En France, le solde de son compte courant obéit à des règles et entraîne des effets pratiques qu’il vaut mieux connaître. Le rapport annuel 2024 de la Banque de France montre que les habitudes des épargnants dépendent de facteurs économiques et personnels. Les Français détiennent en moyenne environ 7 701 € sur leur compte courant, pour un montant médian proche de 1 000 €, signe de « grandes disparités ». L’inflation pèse elle aussi sur les décisions financières des particuliers.
Y a-t-il un minimum ou un maximum légal sur votre compte ?
Aucun solde minimum n’est imposé pour un compte courant en France, confirme Boursorama. On peut donc garder son compte proche de zéro, tant qu’on ne bascule pas dans le découvert. En pratique, les conditions tarifaires des banques prévoient parfois des frais d’inactivité ou incitent à souscrire une carte bancaire payante, ce qui peut faire passer le solde en négatif.

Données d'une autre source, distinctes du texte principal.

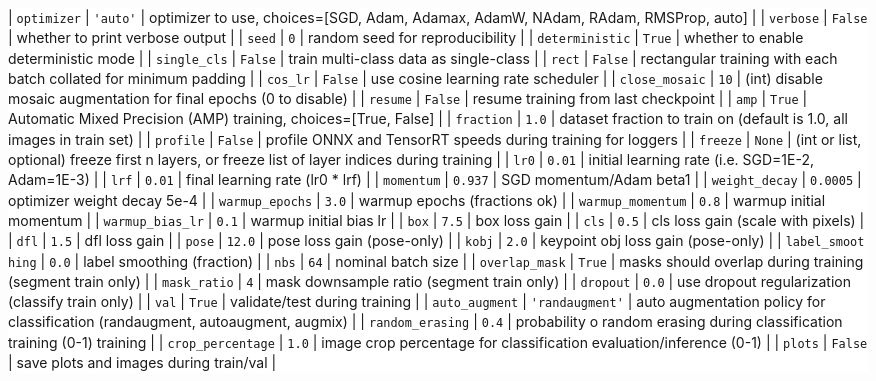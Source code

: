 | `optimizer`       | `'auto'`        | optimizer to use, choices=[SGD, Adam, Adamax, AdamW, NAdam, RAdam, RMSProp, auto]              |
| `verbose`         | `False`         | whether to print verbose output                                                                |
| `seed`            | `0`             | random seed for reproducibility                                                                |
| `deterministic`   | `True`          | whether to enable deterministic mode                                                           |
| `single_cls`      | `False`         | train multi-class data as single-class                                                         |
| `rect`            | `False`         | rectangular training with each batch collated for minimum padding                              |
| `cos_lr`          | `False`         | use cosine learning rate scheduler                                                             |
| `close_mosaic`    | `10`            | (int) disable mosaic augmentation for final epochs (0 to disable)                              |
| `resume`          | `False`         | resume training from last checkpoint                                                           |
| `amp`             | `True`          | Automatic Mixed Precision (AMP) training, choices=[True, False]                                |
| `fraction`        | `1.0`           | dataset fraction to train on (default is 1.0, all images in train set)                         |
| `profile`         | `False`         | profile ONNX and TensorRT speeds during training for loggers                                   |
| `freeze`          | `None`          | (int or list, optional) freeze first n layers, or freeze list of layer indices during training |
| `lr0`             | `0.01`          | initial learning rate (i.e. SGD=1E-2, Adam=1E-3)                                               |
| `lrf`             | `0.01`          | final learning rate (lr0 * lrf)                                                                |
| `momentum`        | `0.937`         | SGD momentum/Adam beta1                                                                        |
| `weight_decay`    | `0.0005`        | optimizer weight decay 5e-4                                                                    |
| `warmup_epochs`   | `3.0`           | warmup epochs (fractions ok)                                                                   |
| `warmup_momentum` | `0.8`           | warmup initial momentum                                                                        |
| `warmup_bias_lr`  | `0.1`           | warmup initial bias lr                                                                         |
| `box`             | `7.5`           | box loss gain                                                                                  |
| `cls`             | `0.5`           | cls loss gain (scale with pixels)                                                              |
| `dfl`             | `1.5`           | dfl loss gain                                                                                  |
| `pose`            | `12.0`          | pose loss gain (pose-only)                                                                     |
| `kobj`            | `2.0`           | keypoint obj loss gain (pose-only)                                                             |
| `label_smoothing` | `0.0`           | label smoothing (fraction)                                                                     |
| `nbs`             | `64`            | nominal batch size                                                                             |
| `overlap_mask`    | `True`          | masks should overlap during training (segment train only)                                      |
| `mask_ratio`      | `4`             | mask downsample ratio (segment train only)                                                     |
| `dropout`         | `0.0`           | use dropout regularization (classify train only)                                               |
| `val`             | `True`          | validate/test during training                                                                  |
| `auto_augment`    | `'randaugment'` | auto augmentation policy for classification (randaugment, autoaugment, augmix)                 |
| `random_erasing`  | `0.4`           | probability o random erasing during classification training (0-1) training                     |
| `crop_percentage` | `1.0`           | image crop percentage for classification evaluation/inference (0-1)                            |
| `plots`           | `False`         | save plots and images during train/val                                                         |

Il n’existe pas non plus de plafond légal pour les dépôts sur un compte courant. Les banques doivent en revanche exercer des contrôles, en particulier pour lutter contre le blanchiment d’argent. Elles peuvent donc réclamer des justificatifs sur l’origine des fonds lors de dépôts importants. Reste enfin la garantie des dépôts, plafonnée à 100 000 € par établissement et par client : au-delà de ce seuil, le risque augmente en cas de faillite de la banque.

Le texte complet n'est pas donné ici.